▶ [What needs to be done] Each line of the data must reappear exactly in your answer, with no images included.
(Data for review Opens)
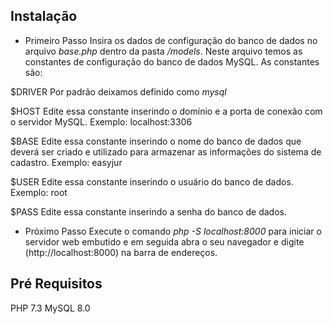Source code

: ## Instalação

- Primeiro Passo
Insira os dados de configuração do banco de dados no arquivo *base.php* dentro da pasta */models*. Neste arquivo temos as constantes de configuração do banco de dados MySQL. As constantes são:

 $DRIVER
 Por padrão deixamos definido como *mysql*
 
 $HOST
 Edite essa constante inserindo o domínio e a porta de conexão com o servidor MySQL. Exemplo: localhost:3306
 
 $BASE
 Edite essa constante inserindo o nome do banco de dados que deverá ser criado e utilizado para armazenar as informações do sistema de cadastro. Exemplo: easyjur
 
 $USER
 Edite essa constante inserindo o usuário do banco de dados. Exemplo: root
 
 $PASS
 Edite essa constante inserindo a senha do banco de dados.
 
- Próximo Passo
Execute o comando *php -S localhost:8000* para iniciar o servidor web embutido e em seguida abra o seu navegador e digite (http://localhost:8000) na barra de endereços.

## Pré Requisitos

PHP 7.3
MySQL 8.0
(Data for review Closes)
▶ [Solution for this exercise]
Source code

: ## Instalação

- Primeiro Passo
Insira os dados de configuração do banco de dados no arquivo *base.php* dentro da pasta */models*. Neste arquivo temos as constantes de configuração do banco de dados MySQL. As constantes são:

 $DRIVER
 Por padrão deixamos definido como *mysql*
 
 $HOST
 Edite essa constante inserindo o domínio e a porta de conexão com o servidor MySQL. Exemplo: localhost:3306
 
 $BASE
 Edite essa constante inserindo o nome do banco de dados que deverá ser criado e utilizado para armazenar as informações do sistema de cadastro. Exemplo: easyjur
 
 $USER
 Edite essa constante inserindo o usuário do banco de dados. Exemplo: root
 
 $PASS
 Edite essa constante inserindo a senha do banco de dados.
 
- Próximo Passo
Execute o comando *php -S localhost:8000* para iniciar o servidor web embutido e em seguida abra o seu navegador e digite (http://localhost:8000) na barra de endereços.

## Pré Requisitos

PHP 7.3
MySQL 8.0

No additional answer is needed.